You may enjoy an Israeli Breakfast nearby, or simply have a coffee on your way to your next stop on the Israeli culture tour.
Continue to Rabin Square, named after assassinated Prime Minister Yitzhak Rabin. Rabin was the first politician to take the leap into the Palestinian peace process, while public opinion was still uncertain about the move. He introduced the Oslo Agreement, which has since been the basis on which Israeli and Palestinian dialogue may develop. His assassination was one of Israel's greatest social traumas, raising many questions regarding the limits of propaganda in politics and the face of Israeli society.
The Hall of Independence
After leaving Rabin Square, step into the past, to the very first moment in the history of the modern State of Israel. The Independence Hall, a modest large room on Rothschild Blvd is where Israel’s independence was declared.
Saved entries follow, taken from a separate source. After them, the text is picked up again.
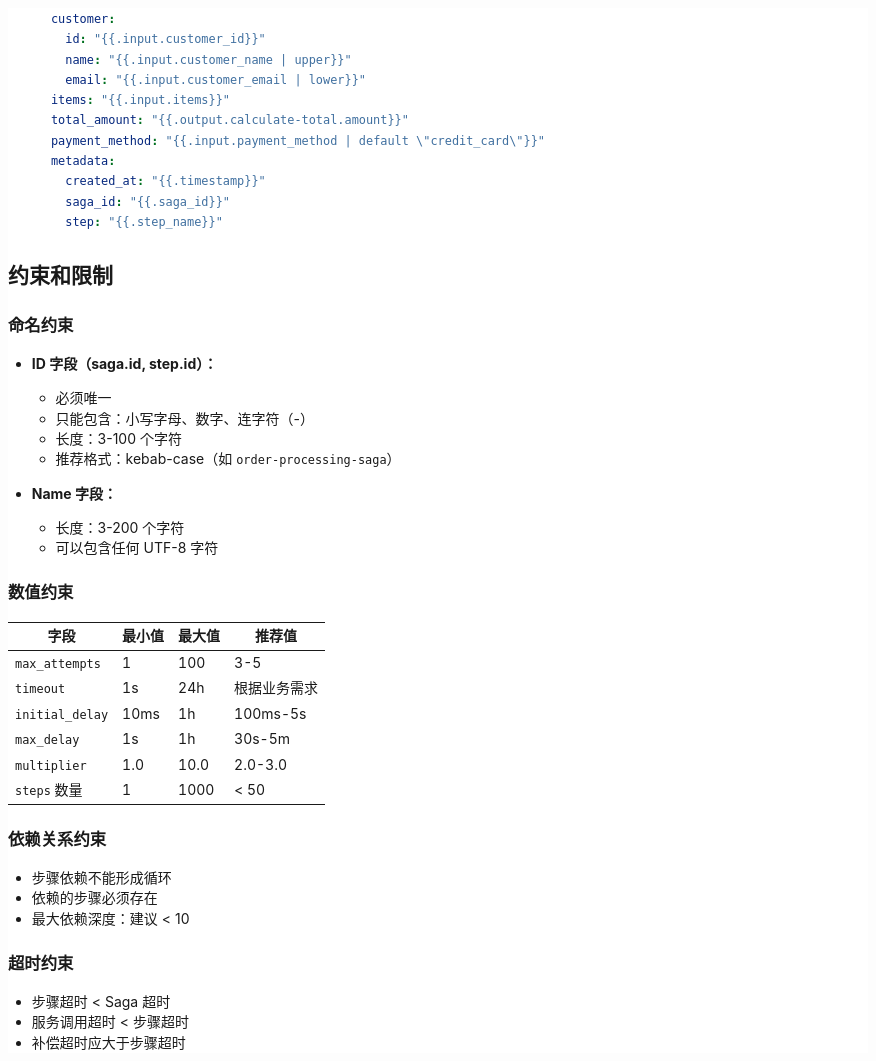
 ```yaml
      customer:
        id: "{{.input.customer_id}}"
        name: "{{.input.customer_name | upper}}"
        email: "{{.input.customer_email | lower}}"
      items: "{{.input.items}}"
      total_amount: "{{.output.calculate-total.amount}}"
      payment_method: "{{.input.payment_method | default \"credit_card\"}}"
      metadata:
        created_at: "{{.timestamp}}"
        saga_id: "{{.saga_id}}"
        step: "{{.step_name}}"
```

## 约束和限制

### 命名约束

- **ID 字段（saga.id, step.id）：**
  - 必须唯一
  - 只能包含：小写字母、数字、连字符（-）
  - 长度：3-100 个字符
  - 推荐格式：kebab-case（如 `order-processing-saga`）

- **Name 字段：**
  - 长度：3-200 个字符
  - 可以包含任何 UTF-8 字符

### 数值约束

| 字段 | 最小值 | 最大值 | 推荐值 |
|------|--------|--------|--------|
| `max_attempts` | 1 | 100 | 3-5 |
| `timeout` | 1s | 24h | 根据业务需求 |
| `initial_delay` | 10ms | 1h | 100ms-5s |
| `max_delay` | 1s | 1h | 30s-5m |
| `multiplier` | 1.0 | 10.0 | 2.0-3.0 |
| `steps` 数量 | 1 | 1000 | < 50 |

### 依赖关系约束

- 步骤依赖不能形成循环
- 依赖的步骤必须存在
- 最大依赖深度：建议 < 10

### 超时约束

- 步骤超时 < Saga 超时
- 服务调用超时 < 步骤超时
- 补偿超时应大于步骤超时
Stand in the untouched room, left just the way it was, in the moment when, in 1948, when the Jews were finally granted a state of their own.
Time for Lunch
After a moving morning, having explored various moments of Jewish and Israeli history, it is time to partake in one of the most popular Jewish traditions – eating! Jewish culture has always made food one of its main elements, whether for comfort when facing a difficult path or for strength and joy. It is now time for lunch!
Your next stop is the Diaspora Museum in Ramat Aviv, so you'll be heading north. You may as well catch a bus or a taxi to Dizengoff Street where you will find many great cafes and restaurants.
If you prefer to pass on the museum, continue south to Florentine, where you can enjoy a more alternative, hip and trendy lunch.
The Jewish Diaspora Museum
Located near Tel Aviv University, the Diaspora Museum is the world’s largest museum focusing on research of the history of the Jewish people. Enjoy intriguing exhibitions and their many events.
If you still have the energy, continue to the nearby Eretz Israel Museum, or see the current exhibitions in the different little museums on the premises.
Another alternative would be to stop at the Ramat Aviv Shopping Center where you can break for coffee and spend a little money on presents for your family and yourself.
If you have had enough touring for the day, head back to the center and enjoy tea and a classic Israeli pastry in one Tel Aviv’s many cafes or bakeries. Rogalach, a miniature chocolate croissant, or a Gviniya, a miniature cheese pastry, are popular and tasty Israeli baked goods.
Israeli’s often eat a meat meal at lunch and then enjoy a lighter dinner. Visit The Carlton’s Red & Green Pepper Restaurant for a light evening meal of omelet, salad and cheeses - a classic Israeli dinner.